# Black Market Mob Build



## [email protected] (Aug 10, 2008)

The little man snagged it.....sweet









Black Market Mob - 22.5
X - Fusion Velvet R 80mm Fork
FSA Impact Headset
Profile Nu Boss Cranks
Profile Splined 28T Sprocket
Sinz Pro Tugs
Easton Flatboy Pedals
Avid BB7 Brake / Lever
Atomlabs Pimplight Wheelset
Maxxiss High Rollers
Easton Havoc 50mm Stem
Answer Protaper Handlebar
Oury Grips
Spank Smoke Seatpost
Spank Tweet Tweet Saddle
KMC Chain


----------



## noosa2 (May 20, 2004)

Nice mob.

Just got mine together for use at the local BMX track.


----------



## ServeEm (Jun 15, 2005)

some nice builds there


----------



## DAM (Oct 5, 2009)

Nice ride! I have a 22.5 as well. What length cranks do you have on it and how tall are you?


----------



## cmc4130 (Jan 30, 2008)

both of those, real nice!

noosa, that's interesting i think that's the first one i've seen with a non-suspension corrected 26" bmx fork. what fork is that? supercross?

the low fork will drop the bb lower, but it will also quicken the steering. probably will feel awesome. 5.75" S&M cruiser race bars, DK stem.

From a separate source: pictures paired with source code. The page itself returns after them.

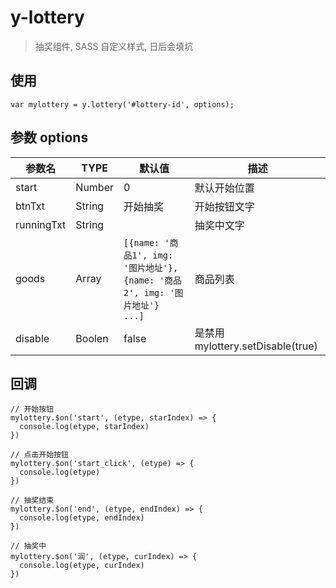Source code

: # y-lottery

> 抽奖组件, SASS 自定义样式, 日后会填坑

## 使用

```
var mylottery = y.lottery('#lottery-id', options);
```

## 参数 options

| 参数名     | TYPE   | 默认值                                                                     | 描述                              |
| ---------- | ------ | -------------------------------------------------------------------------- | --------------------------------- |
| start      | Number | 0                                                                          | 默认开始位置                      |
| btnTxt     | String | 开始抽奖                                                                   | 开始按钮文字                      |
| runningTxt | String |                                                                            | 抽奖中文字                        |
| goods      | Array  | `[{name: '商品1', img: '图片地址'}, {name: '商品2', img: '图片地址'} ...]` | 商品列表                          |
| disable    | Boolen | false                                                                      | 是禁用 mylottery.setDisable(true) |

## 回调

```
// 开始按钮
mylottery.$on('start', (etype, starIndex) => {
  console.log(etype, starIndex)
})
```

```
// 点击开始按钮
mylottery.$on('start_click', (etype) => {
  console.log(etype)
})
```

```
// 抽奖结束
mylottery.$on('end', (etype, endIndex) => {
  console.log(etype, endIndex)
})
```

```
// 抽奖中
mylottery.$on('润', (etype, curIndex) => {
  console.log(etype, curIndex)
})
```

i race my MOB at the track occasionally, and i love it.

you seen this thread:
*Official 26" Racer thread, Poste 'em up!*
http://www.vintagebmx.com/community/index.php?showtopic=27027897


----------



## noosa2 (May 20, 2004)

cmc4130 said:


> both of those, real nice!
> 
> noosa, that's interesting i think that's the first one i've seen with a non-suspension corrected 26" bmx fork. what fork is that? supercross?
> 
> ...


Yeah, it is a Supercross fork with a 392mm A2C I think. The low BB and steep head angle work well for the BMX track and the short fork and inverted stem let me get away with running the S&M cruiser bars.


----------